— WHAT TO WORK ON —
The result should be every line that contains the word "scale", taken from the material.

— RECORDS FOR THE EXERCISE —
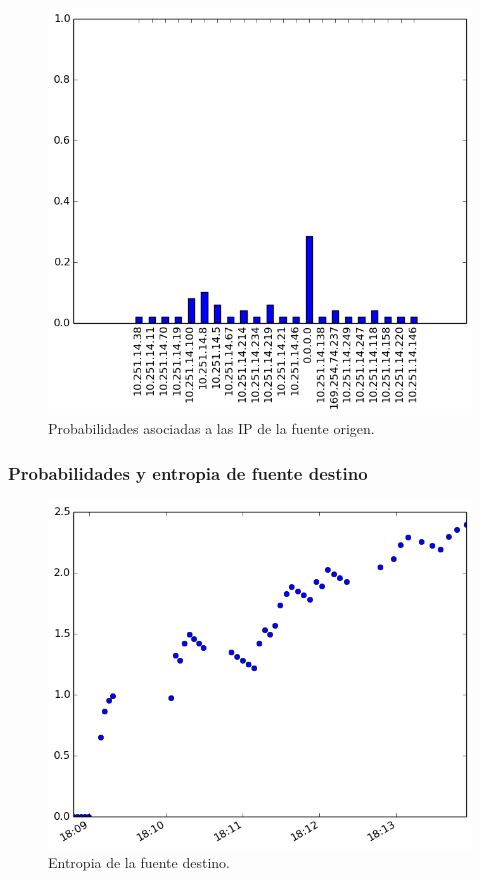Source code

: \begin{figure}[h!]
  \centering
	\includegraphics[scale=0.66]{../experimentacion-svilerino/starbucks/full-experiment-1/histogram_src_probabilities.png}
  \caption{Probabilidades asociadas a las IP de la fuente origen.}
\end{figure}


\subsubsection{Probabilidades y entropia de fuente destino}
\begin{figure}[h!]
  \centering
	\includegraphics[scale=0.66]{../experimentacion-svilerino/starbucks/full-experiment-1/entropy_dst.png}
  \caption{Entropia de la fuente destino.}
\end{figure}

— THE COMPLETED TASK —
	\includegraphics[scale=0.66]{../experimentacion-svilerino/starbucks/full-experiment-1/histogram_src_probabilities.png}
	\includegraphics[scale=0.66]{../experimentacion-svilerino/starbucks/full-experiment-1/entropy_dst.png}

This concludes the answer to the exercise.